Dual-module humidity pump for efficient air dehumidification: Demonstration and performance limitations

Condensation dehumidification in conventional air conditioning technologies is energy-intensive, accounting for up to 50% of building cooling energy used in some climates. Selective vacuum membrane dehumidification (VMD) is one of the leading alternative dehumidification technologies due to its potential for significant energy savings, and the "dual-module humidity pump" is one of the most promising VMD concepts. This work is the first to provide experimental proof-of-concept for the dual-module humidity pump system and provides the first thermodynamic modeling framework that accounts for realistic steady-state operating limitations, both of which are lacking in the current literature. Additionally, this work is the first to provide a system design solution that overcomes practical challenges associated with air accumulation in the vacuum channels.
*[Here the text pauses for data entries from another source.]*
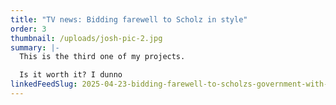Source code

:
```yaml
---
title: "TV news: Bidding farewell to Scholz in style"
order: 3
thumbnail: /uploads/josh-pic-2.jpg
summary: |-
  This is the third one of my projects.

  Is it worth it? I dunno
linkedFeedSlug: 2025-04-23-bidding-farewell-to-scholzs-government-with-channel-4-news
---
```

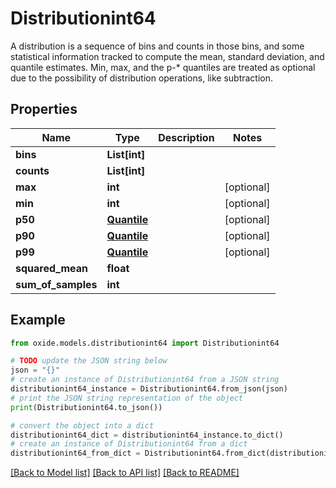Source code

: # Distributionint64

A distribution is a sequence of bins and counts in those bins, and some statistical information tracked to compute the mean, standard deviation, and quantile estimates.  Min, max, and the p-* quantiles are treated as optional due to the possibility of distribution operations, like subtraction.

## Properties

Name | Type | Description | Notes
------------ | ------------- | ------------- | -------------
**bins** | **List[int]** |  | 
**counts** | **List[int]** |  | 
**max** | **int** |  | [optional] 
**min** | **int** |  | [optional] 
**p50** | [**Quantile**](Quantile.md) |  | [optional] 
**p90** | [**Quantile**](Quantile.md) |  | [optional] 
**p99** | [**Quantile**](Quantile.md) |  | [optional] 
**squared_mean** | **float** |  | 
**sum_of_samples** | **int** |  | 

## Example

```python
from oxide.models.distributionint64 import Distributionint64

# TODO update the JSON string below
json = "{}"
# create an instance of Distributionint64 from a JSON string
distributionint64_instance = Distributionint64.from_json(json)
# print the JSON string representation of the object
print(Distributionint64.to_json())

# convert the object into a dict
distributionint64_dict = distributionint64_instance.to_dict()
# create an instance of Distributionint64 from a dict
distributionint64_from_dict = Distributionint64.from_dict(distributionint64_dict)
```
[[Back to Model list]](../README.md#documentation-for-models) [[Back to API list]](../README.md#documentation-for-api-endpoints) [[Back to README]](../README.md)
The experimental results in this work show that the current prototype can remove up to 45% of the water vapor in the air stream, and the vapor pressure difference in the vapor rejection module needs to be approximately 2-4 times greater than that of the dehumidification module in order to maintain balanced mass transfer. The thermodynamic model applied to typical air conditioning conditions shows that the ideal dehumidification (latent) COPs can reach up to 40, but practical COPs are limited to approximately 10. Furthermore, the model shows that the overall energy efficiency increases as the membrane air selectivity increases, though this improvement gradually starts to diminish when the membrane selectivity is increased above 10,000.